Companies can be valued in a lot of ways, so we would point out that a DCF is not perfect for every situation. Anyone interested in learning a bit more about intrinsic value should have a read of the Simply Wall St analysis model.
See our latest analysis for Chow Tai Fook Jewellery Group
The method
We're using the 2-stage growth model, which simply means we take in account two stages of company's growth. In the initial period the company may have a higher growth rate and the second stage is usually assumed to have a stable growth rate. To start off with, we need to estimate the next ten years of cash flows. Where possible we use analyst estimates, but when these aren't available we extrapolate the previous free cash flow (FCF) from the last estimate or reported value. We assume companies with shrinking free cash flow will slow their rate of shrinkage, and that companies with growing free cash flow will see their growth rate slow, over this period. We do this to reflect that growth tends to slow more in the early years than it does in later years.

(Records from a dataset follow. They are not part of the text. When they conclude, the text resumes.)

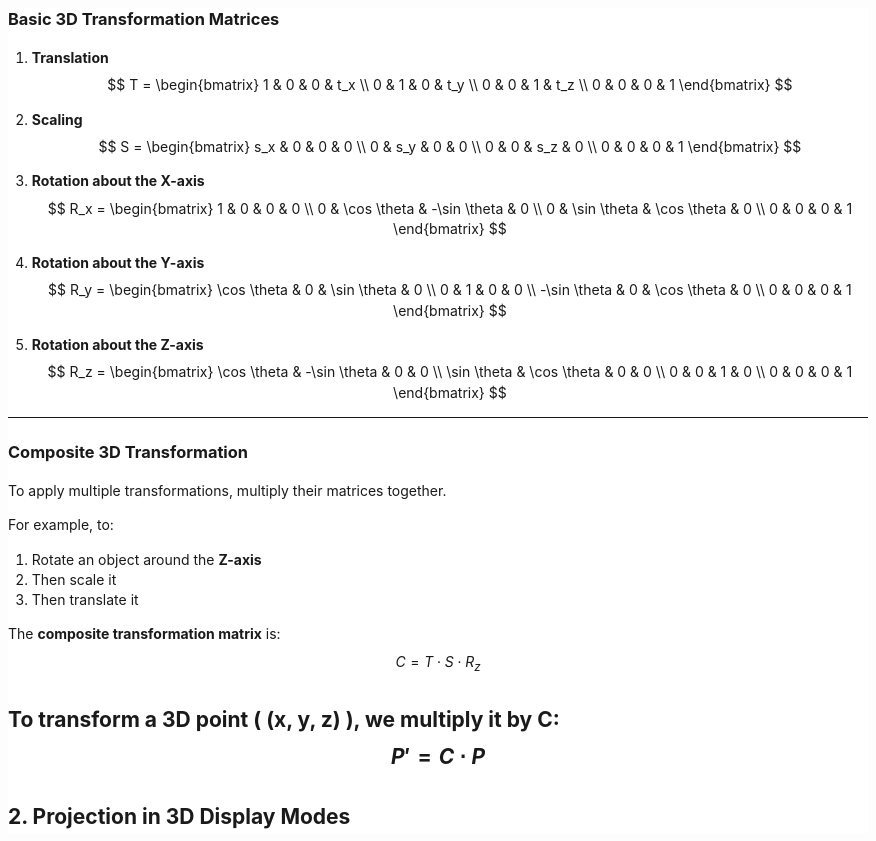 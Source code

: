 ### **Basic 3D Transformation Matrices**  
1. **Translation**  
   $$
   T = \begin{bmatrix} 1 & 0 & 0 & t_x \\ 0 & 1 & 0 & t_y \\ 0 & 0 & 1 & t_z \\ 0 & 0 & 0 & 1 \end{bmatrix}
   $$

2. **Scaling**  
   $$
   S = \begin{bmatrix} s_x & 0 & 0 & 0 \\ 0 & s_y & 0 & 0 \\ 0 & 0 & s_z & 0 \\ 0 & 0 & 0 & 1 \end{bmatrix}
   $$

3. **Rotation about the X-axis**  
   $$
   R_x = \begin{bmatrix} 1 & 0 & 0 & 0 \\ 0 & \cos \theta & -\sin \theta & 0 \\ 0 & \sin \theta & \cos \theta & 0 \\ 0 & 0 & 0 & 1 \end{bmatrix}
   $$

4. **Rotation about the Y-axis**  
   $$
   R_y = \begin{bmatrix} \cos \theta & 0 & \sin \theta & 0 \\ 0 & 1 & 0 & 0 \\ -\sin \theta & 0 & \cos \theta & 0 \\ 0 & 0 & 0 & 1 \end{bmatrix}
   $$

5. **Rotation about the Z-axis**  
   $$
   R_z = \begin{bmatrix} \cos \theta & -\sin \theta & 0 & 0 \\ \sin \theta & \cos \theta & 0 & 0 \\ 0 & 0 & 1 & 0 \\ 0 & 0 & 0 & 1 \end{bmatrix}
   $$

---

### **Composite 3D Transformation**  
To apply multiple transformations, multiply their matrices together.  

For example, to:
1. Rotate an object around the **Z-axis**  
2. Then scale it  
3. Then translate it  

The **composite transformation matrix** is:
   $$
   C = T \cdot S \cdot R_z
   $$

To transform a **3D point \( (x, y, z) \)**, we multiply it by **C**:
   $$
   P' = C \cdot P
   $$
---
## **2. Projection in 3D Display Modes**
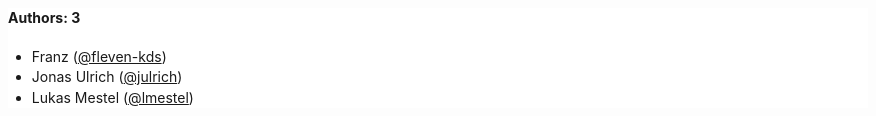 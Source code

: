 #### Authors: 3

- Franz ([@fleven-kds](https://github.com/fleven-kds))
- Jonas Ulrich ([@julrich](https://github.com/julrich))
- Lukas Mestel ([@lmestel](https://github.com/lmestel))
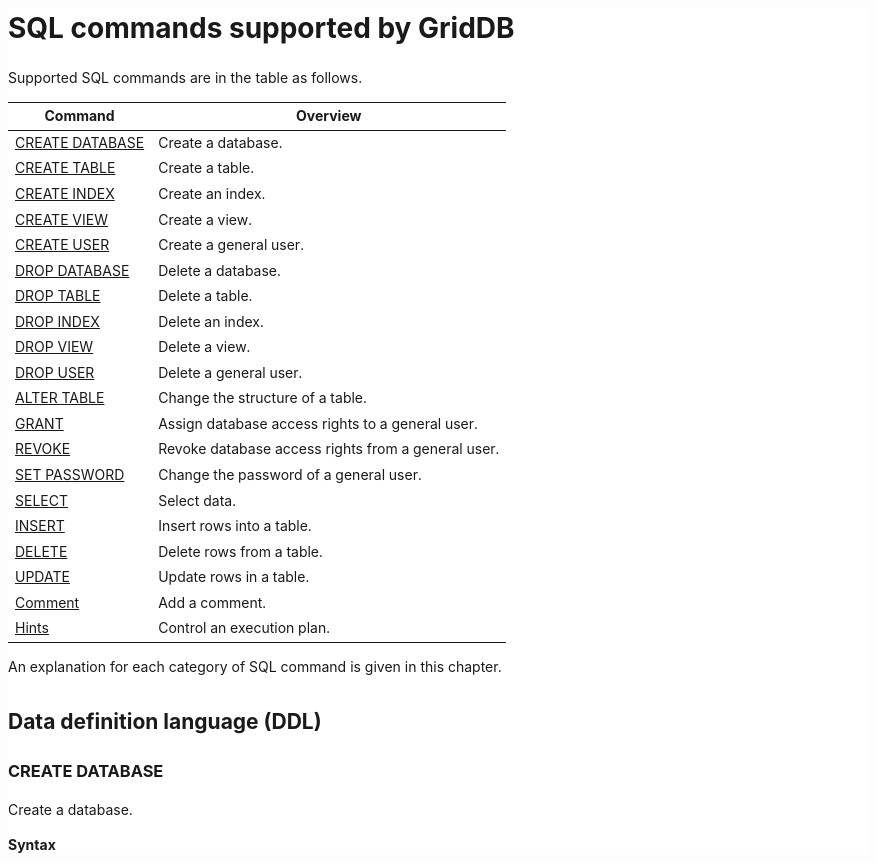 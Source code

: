 # SQL commands supported by GridDB

Supported SQL commands are in the table as follows.


| Command                             | Overview                                           |
|-------------------------------------|----------------------------------------------------|
| [CREATE DATABASE](#create-database) | Create a database.                                 |
| [CREATE TABLE](#create-table)       | Create a table.                                    |
| [CREATE INDEX](#create-index)       | Create an index.                                   |
| [CREATE VIEW](#create-view)         | Create a view.                                     |
| [CREATE USER](#create-user)         | Create a general user.                             |
| [DROP DATABASE](#drop-database)     | Delete a database.                                 |
| [DROP TABLE](#drop-table)           | Delete a table.                                    |
| [DROP INDEX](#drop-index)           | Delete an index.                                   |
| [DROP VIEW](#drop-view)             | Delete a view.                                     |
| [DROP USER](#drop-user)             | Delete a general user.                             |
| [ALTER TABLE](#alter-table)         | Change the structure of a table.                   |
| [GRANT](#grant)                     | Assign database access rights to a general user.   |
| [REVOKE](#revoke)                   | Revoke database access rights from a general user. |
| [SET PASSWORD](#set-password)       | Change the password of a general user.             |
| [SELECT](#select)                   | Select data.                                       |
| [INSERT](#insert)                   | Insert rows into a table.                          |
| [DELETE](#delete)                   | Delete rows from a table.                          |
| [UPDATE](#update)                   | Update rows in a table.                            |
| [Comment](#comment)                 | Add a comment.                                     |
| [Hints](#hint)                      | Control an execution plan.                         |

An explanation for each category of SQL command is given in this chapter.

## Data definition language (DDL)

### CREATE DATABASE

Create a database.

**Syntax**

A DCF is all about the idea that a dollar in the future is less valuable than a dollar today, so we discount the value of these future cash flows to their estimated value in today's dollars:
10-year free cash flow (FCF) forecast
2022 | 2023 | 2024 | 2025 | 2026 | 2027 | 2028 | 2029 | 2030 | 2031 | |
Levered FCF (HK$, Millions) | -HK$765.2m | HK$7.24b | HK$8.11b | HK$8.73b | HK$9.24b | HK$9.66b | HK$10.0b | HK$10.3b | HK$10.6b | HK$10.8b |
Growth Rate Estimate Source | Analyst x6 | Analyst x6 | Analyst x6 | Est @ 7.72% | Est @ 5.85% | Est @ 4.54% | Est @ 3.62% | Est @ 2.98% | Est @ 2.53% | Est @ 2.21% |
Present Value (HK$, Millions) Discounted @ 7.6% | -HK$711 | HK$6.3k | HK$6.5k | HK$6.5k | HK$6.4k | HK$6.2k | HK$6.0k | HK$5.8k | HK$5.5k | HK$5.2k |
("Est" = FCF growth rate estimated by Simply Wall St)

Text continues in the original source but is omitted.